Déficit des retraites : pourquoi les chiffres sont faux depuis 20 ans - Par Nicolas Marquès (Etude de l'Institut Economique Molinari)
Le Conseil d’orientation des retraites (COR) prévoit un excédent de 3 milliards d’euros pour le régime en 2022, avant un retour aux déficits. Mais pour l’Institut économique Molinari, le mode de calcul pour arriver à ces résultats n’est pas approprié et le déficit serait plus important qu’annoncé. En effet, les auteurs soulignent que la méthode de calcul du COR ne tient compte ni des déficits de l’Etat ni des surcotisations versées par les employeurs publics.

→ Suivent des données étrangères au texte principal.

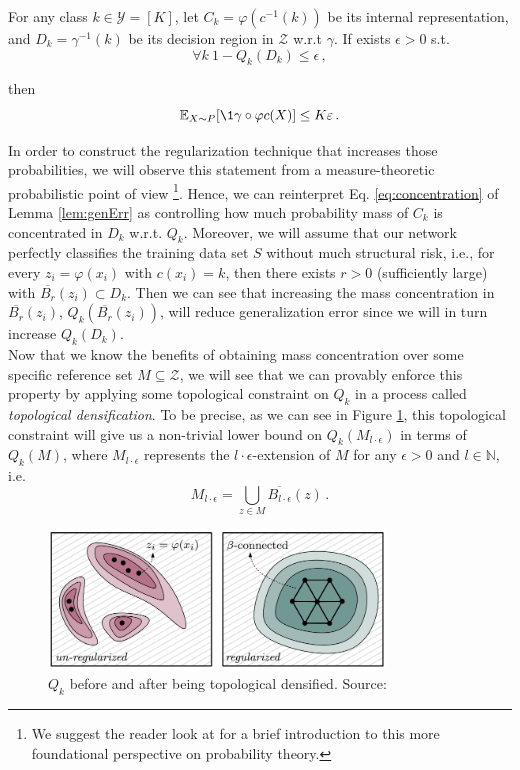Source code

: \documentclass[../main.tex]{subfiles}
\begin{document}
\begin{lemma}
\label{lem:genErr}
For any class $k\in \mathcal{Y} = [K]$, let $C_k=\varphi(c^{-1}(k))$ be its internal representation, and $D_k= \gamma^{-1}(k)$ be its decision region in $\mathcal{Z}$ w.r.t $\gamma$. If exists $\epsilon >0$ s.t.
\begin{equation}
\label{eq:concentration}
 \forall k\ 1-Q_k(D_k) \leq \epsilon\,,   
\end{equation}

then 
\[
\E_{X \sim P}[\1{\gamma \circ \varphi}{c}(X)] \leq K\epsilon\,. 
\]
\end{lemma}

In order to construct the regularization technique that increases those probabilities, we will observe this statement from a measure-theoretic probabilistic point of view \footnote{We suggest the reader look at \cite[Appendix ~ B]{schervish_theory_1995} for a brief introduction to this more foundational perspective on probability theory.}. Hence, we can reinterpret Eq. \ref{eq:concentration} of Lemma \ref{lem:genErr} as controlling how much probability mass of $C_k$ is concentrated in $D_k$ w.r.t. $Q_k$. Moreover, we will assume that our network perfectly classifies the training data set $S$ without much structural risk, i.e., for every $z_i=\varphi(x_i)$ with $c(x_i)=k$, then there exists $r>0$ (sufficiently large) with $\overline{B_r}(z_i)\subset D_k$. Then we can see that increasing the mass concentration in $\overline{B_r}(z_i)$, $Q_k(\overline{B_r}(z_i))$, will reduce generalization error since we will in turn increase $Q_k(D_k)$.\\

Now that we know the benefits of obtaining mass concentration over some specific reference set $M \subseteq \mathcal{Z}$, we will see that we can provably enforce this property by applying some topological constraint on $Q_k$ in a process called \emph{topological densification}. To be precise, as we can see in Figure \ref{fig:densiScheme}, this topological constraint will give us a non-trivial lower bound on $Q_k(M_{l\cdot \epsilon})$ in terms of $Q_k(M)$, where $M_{l\cdot \epsilon}$ represents the $l\cdot \epsilon$-extension of $M$ for any $\epsilon>0$ and $l\in \mathbb{N}$, i.e.
\[
M_{l\cdot \epsilon} = \bigcup_{z\in M} \overline{B_{l\cdot \epsilon}}(z)\,.
\]

\begin{figure}[!ht]
    \centering
    \includegraphics[width=0.8\textwidth]{figures/bg/densification.png} 
    \caption{$Q_k$ before and after being topological densified. Source: \cite{hofer_densified_2021}}
    \label{fig:densiScheme}
\end{figure}
\end{document}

L’Institut économique Molinari publie une étude inédite chiffrant le déficit des retraites françaises en tenant compte du déficit de l’État et des déséquilibres des retraites des fonctionnaires, aspects oubliés par le Conseil d’orientation des retraites (COR). Construite à partir des données officielles, cette étude offre une vision inédite des déséquilibres des retraites, qui sont un facteur explicatif du caractère systématique des déficits publics depuis le contre choc du Baby-boom.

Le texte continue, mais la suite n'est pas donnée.